Swift implementation of RFC 9421 HTTP Message Signatures with the Signature-Key header extension.

Requirements

  • iOS 17.4+ / macOS 14+
  • Swift 5.9+
  • No external dependencies (uses CryptoKit and Security frameworks)

Installation

Add to your Package.swift:

dependencies: [
    .package(url: "https://github.com/hellocoop/swift-httpsig.git", from: "0.1.0"),
],
targets: [
    .target(
        name: "YourTarget",
        dependencies: [
            .product(name: "HTTPMessageSignatures", package: "swift-httpsig"),
        ]
    ),
]

Usage

Signing a Request

import HTTPMessageSignatures

// Create a signing key (Secure Enclave on device, CryptoKit for testing)
let key = CryptoKitP256SigningKey()

// Create a signer with default components
let signer = HTTPMessageSigner(
    key: key,
    label: "sig",
    components: ["@method", "@authority", "@path", "signature-key"]
)

// Sign a request (adds Signature-Input, Signature, and Signature-Key headers)
var request = URLRequest(url: URL(string: "https://wallet.hello.coop/api/v1/mobile/register")!)
request.httpMethod = "POST"
let signedRequest = try signer.sign(request)

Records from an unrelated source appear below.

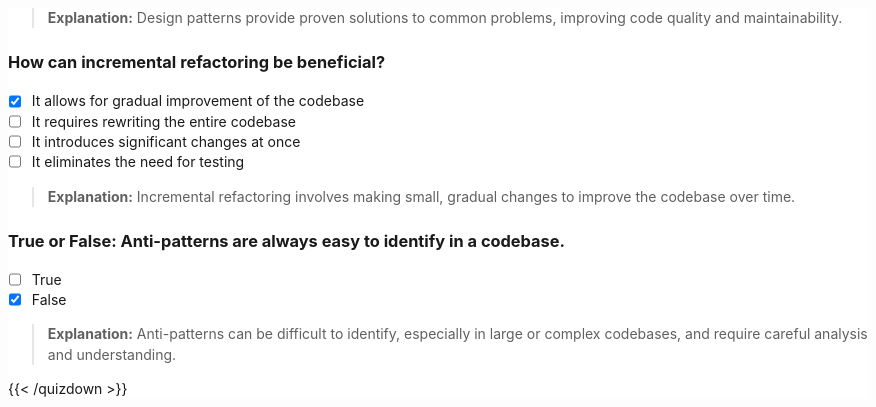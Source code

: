 > **Explanation:** Design patterns provide proven solutions to common problems, improving code quality and maintainability.

### How can incremental refactoring be beneficial?

- [x] It allows for gradual improvement of the codebase
- [ ] It requires rewriting the entire codebase
- [ ] It introduces significant changes at once
- [ ] It eliminates the need for testing

> **Explanation:** Incremental refactoring involves making small, gradual changes to improve the codebase over time.

### True or False: Anti-patterns are always easy to identify in a codebase.

- [ ] True
- [x] False

> **Explanation:** Anti-patterns can be difficult to identify, especially in large or complex codebases, and require careful analysis and understanding.

{{< /quizdown >}}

Important: @authority Component

The @authority component in the signature base is derived from the request URL. When verifying on the server, do not use the Host header from the incoming request — reverse proxies (nginx, ALB, CloudFront) commonly rewrite the Host header to the internal upstream hostname.

Instead, use a server-side environment constant for the expected authority:

// Node.js server — CORRECT
const AUTHORITY = `${HOST}.${DOMAIN}` // e.g. "wallet.hello.coop"

// In signature base construction:
case '@authority':
    value = AUTHORITY  // NOT req.headers.host
// Swift client — the URL already contains the correct authority
// No special handling needed; URLRequest.url.host() is used automatically

Verifying a Request

let result = try HTTPMessageVerifier.verify(request: signedRequest)
// result.jwk - the public key that verified the signature
// result.parameters.created - when the signature was created
// result.components - which components were covered

Secure Enclave Key (iOS)

let key = try SecureEnclaveSigningKey()

// Persist the key handle for later use
let keyData = key.dataRepresentation
UserDefaults.standard.set(keyData, forKey: "deviceKey")

// Restore later
let restored = try SecureEnclaveSigningKey(dataRepresentation: keyData)

JWK Thumbprint

let thumbprint = try JWKThumbprint.compute(key.publicKeyJWK)

Signature-Key Schemes

Scheme Format Use Case
hwk Inline JWK parameters Device-bound keys
jwt JWT with cnf.jwk Delegated/attested keys
jwks_uri JWKS discovery URI Server keys

License

MIT

About

Swift implementation of HTTP Message Signatures (RFC 9421) with Signature-Key header (draft-hardt-httpbis-signature-key)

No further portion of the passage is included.